"Rolling Stone" Leads to Censorship Flap in Wisconsin District
Staff -- School Library Journal, 11/1/1998
Thanks to a racy cover of Rolling Stone magazine, media specialists in Kettle Moraine, WI, may have diminished authority to choose library materials.
The controversy began when board member and parent Gary Vose noticed the November 27, 1997, cover of Rolling Stone in the high school library. It featured the Saturday Night Live cast as semiclad cheerleaders touching their own and each other's body parts. Citing the cover and several articles and ads with extremely graphic language and sexual content, Vose objected to the magazine's presence in the library.
But instead of filing a formal complaint, he circumvented procedure by informally voicing his concerns to school board member Jackie Offerman.

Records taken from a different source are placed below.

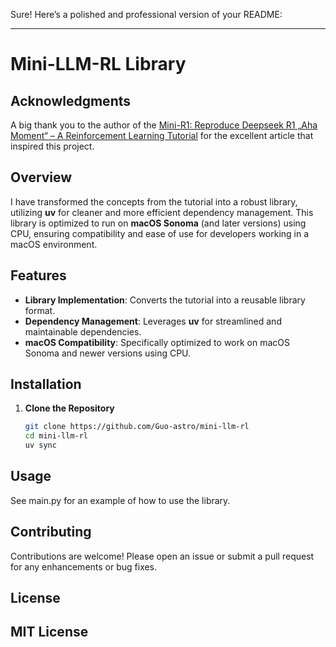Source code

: Sure! Here’s a polished and professional version of your README:

---

# Mini-LLM-RL Library

## Acknowledgments

A big thank you to the author of
the [Mini-R1: Reproduce Deepseek R1 „Aha Moment“ – A Reinforcement Learning Tutorial](https://www.philschmid.de/mini-deepseek-r1)
for the excellent article that inspired this project.

## Overview

I have transformed the concepts from the tutorial into a robust library, utilizing **uv** for cleaner and more efficient
dependency management. This library is optimized to run on **macOS Sonoma** (and later versions) using CPU, ensuring
compatibility and ease of use for developers working in a macOS environment.

## Features

- **Library Implementation**: Converts the tutorial into a reusable library format.
- **Dependency Management**: Leverages **uv** for streamlined and maintainable dependencies.
- **macOS Compatibility**: Specifically optimized to work on macOS Sonoma and newer versions using CPU.

## Installation

1. **Clone the Repository**
    ```bash
    git clone https://github.com/Guo-astro/mini-llm-rl
    cd mini-llm-rl
    uv sync
    ```

## Usage

See main.py for an example of how to use the library.

## Contributing

Contributions are welcome! Please open an issue or submit a pull request for any enhancements or bug fixes.

## License

MIT License
---
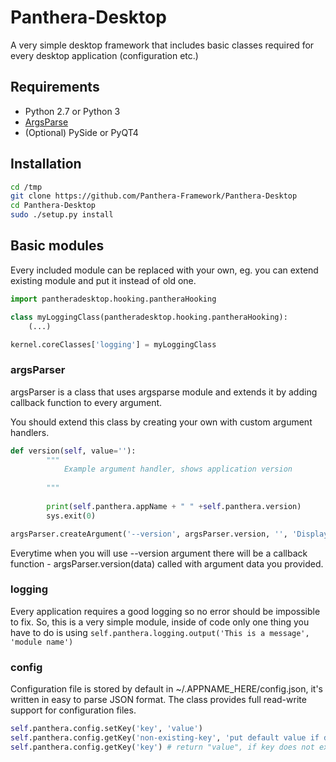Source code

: Panthera-Desktop
================

A very simple desktop framework that includes basic classes required for every desktop application (configuration etc.)

## Requirements

- Python 2.7 or Python 3
- [ArgsParse](https://docs.python.org/dev/library/argparse.html)
- (Optional) PySide or PyQT4

## Installation

```bash
cd /tmp
git clone https://github.com/Panthera-Framework/Panthera-Desktop
cd Panthera-Desktop
sudo ./setup.py install
```

## Basic modules

Every included module can be replaced with your own, eg. you can extend existing module and put it instead of old one.

```python
import pantheradesktop.hooking.pantheraHooking

class myLoggingClass(pantheradesktop.hooking.pantheraHooking):
    (...)

kernel.coreClasses['logging'] = myLoggingClass
```

### argsParser

argsParser is a class that uses argsparse module and extends it by adding callback function to every argument.

You should extend this class by creating your own with custom argument handlers.

```python
def version(self, value=''):
        """
            Example argument handler, shows application version
            
        """
    
        print(self.panthera.appName + " " +self.panthera.version)
        sys.exit(0)
```

```python
argsParser.createArgument('--version', argsParser.version, '', 'Display help', action='store_true')
```

Everytime when you will use --version argument there will be a callback function - argsParser.version(data) called with argument data you provided.


### logging

Every application requires a good logging so no error should be impossible to fix. So, this is a very simple module, inside of code only one thing you have to do
is using `self.panthera.logging.output('This is a message', 'module name')`


### config

Configuration file is stored by default in ~/.APPNAME_HERE/config.json, it's written in easy to parse JSON format.
The class provides full read-write support for configuration files.

```python
self.panthera.config.setKey('key', 'value')
self.panthera.config.getKey('non-existing-key', 'put default value if does not exists - this is optional')
self.panthera.config.getKey('key') # return "value", if key does not exists should return None
```
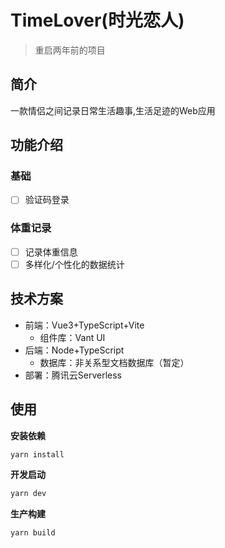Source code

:# TimeLover(时光恋人)
>重启两年前的项目
## 简介
一款情侣之间记录日常生活趣事,生活足迹的Web应用

## 功能介绍
### 基础
* [ ] 验证码登录

### 体重记录
* [ ] 记录体重信息
* [ ] 多样化/个性化的数据统计

<!--旧
* 基础
  * 登录
  * 注册
  * 重置密码
  * 完善个人信息
  * 绑定恋人账号
* 核心
  * 发表纪念日信息
  * 足迹
  * 为他/她打分
* 开发中
  * 一键呼唤对方起床
  * 时间胶囊 -->

## 技术方案
* 前端：Vue3+TypeScript+Vite
  * 组件库：Vant UI
* 后端：Node+TypeScript
  * 数据库：非关系型文档数据库（暂定）
* 部署：腾讯云Serverless

## 使用

**安装依赖**
```sh
yarn install
```

**开发启动**
```sh
yarn dev
```

**生产构建**
```
yarn build
```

Offerman then spearheaded an effort to limit the discretion of the district's media specialists, who currently decide what belongs in the libraries.
Under the proposed policy, which the board will consider this month, a librarian's recommendations for library materials would be reviewed by a building principal and an assistant superintendent and would then go to the Board of Education for review.
Mary Finn, the high school's media specialist, worries that the proposed policy would allow any board member to single out recommended items for removal. Judith Krug, director of the American Library Association's Office for Intellectual Freedom, agreed. "If this policy is put in place, I can't imagine Rolling Stone is going to be the only magazine offending people."